*Task directions*: Within the records below, find each line with the word "RightR" and copy it out.

#####

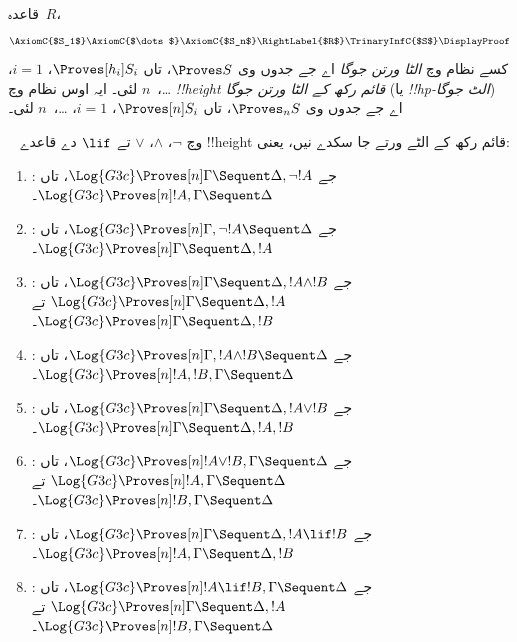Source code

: \documentclass[../../../include/open-logic-section]{subfiles}
\begin{document}


\begin{defn}
قاعدہ~$R$،
\[
\AxiomC{$S_1$}
\AxiomC{$\dots$}
\AxiomC{$S_n$}
\RightLabel{$R$}
\TrinaryInfC{$S$}
\DisplayProof
\]
کسے نظام وچ \emph{الٹا ورتن جوگا} اے جے جدوں وی $\Proves S$، تاں $\Proves[h_i] S_i$، $i = 1$، \dots،~$n$ لئی۔ ایہ اوس نظام وچ \emph{!!{height} قائم رکھ کے الٹا ورتن جوگا} (یا \emph{!!{hp}-الٹ جوگا}) اے جے جدوں وی $\Proves_n S$، تاں $\Proves[n] S_i$، $i =
1$، \dots،~$n$ لئی۔
\end{defn}

\begin{lem}
~ وچ $\lnot$، $\land$، $\lor$ تے $\lif$ دے قاعدے !!{height} قائم رکھ کے الٹے ورتے جا سکدے نیں، یعنی:
\begin{enumerate}
  \item \RightR{\lnot}: جے $\Log{G3c} \Proves[n] \Gamma \Sequent
  \Delta, \lnot !A$، تاں $\Log{G3c} \Proves[n] !A, \Gamma \Sequent
  \Delta$۔
  \item \LeftR{\lnot}: جے $\Log{G3c} \Proves[n] \Gamma, \lnot !A
  \Sequent \Delta$، تاں $\Log{G3c} \Proves[n] \Gamma \Sequent \Delta,
  !A$۔
  \item \RightR{\land}: جے $\Log{G3c} \Proves[n] \Gamma \Sequent
  \Delta, !A \land !B$، تاں $\Log{G3c} \Proves[n] \Gamma \Sequent
  \Delta, !A$ تے $\Log{G3c} \Proves[n] \Gamma \Sequent
  \Delta, !B$۔
  \item \LeftR{\land}: جے $\Log{G3c} \Proves[n] \Gamma, !A \land !B
  \Sequent \Delta$، تاں $\Log{G3c} \Proves[n] !A, !B, \Gamma \Sequent
  \Delta$۔
  \item \RightR{\lor}: جے $\Log{G3c} \Proves[n] \Gamma \Sequent
  \Delta, !A \lor !B$، تاں $\Log{G3c} \Proves[n] \Gamma \Sequent
  \Delta, !A, !B$۔
  \item \LeftR{\lor}: جے $\Log{G3c} \Proves[n] !A \lor !B, \Gamma \Sequent
  \Delta$، تاں $\Log{G3c} \Proves[n] !A, \Gamma \Sequent
  \Delta$ تے $\Log{G3c} \Proves[n] !B, \Gamma \Sequent
  \Delta$۔
  \item \RightR{\lif}: جے $\Log{G3c} \Proves[n] \Gamma \Sequent
  \Delta, !A \lif !B$، تاں $\Log{G3c} \Proves[n] !A, \Gamma \Sequent
  \Delta, !B$۔
  \item \LeftR{\lif}: جے $\Log{G3c} \Proves[n] !A \lif !B, \Gamma
  \Sequent \Delta$، تاں $\Log{G3c} \Proves[n] \Gamma \Sequent \Delta,
  !A$ تے $\Log{G3c} \Proves[n] !B, \Gamma \Sequent \Delta$۔
\end{enumerate}
\end{lem}
\end{document}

#####

*Response*:
  \item \RightR{\lnot}: جے $\Log{G3c} \Proves[n] \Gamma \Sequent
  \item \RightR{\land}: جے $\Log{G3c} \Proves[n] \Gamma \Sequent
  \item \RightR{\lor}: جے $\Log{G3c} \Proves[n] \Gamma \Sequent
  \item \RightR{\lif}: جے $\Log{G3c} \Proves[n] \Gamma \Sequent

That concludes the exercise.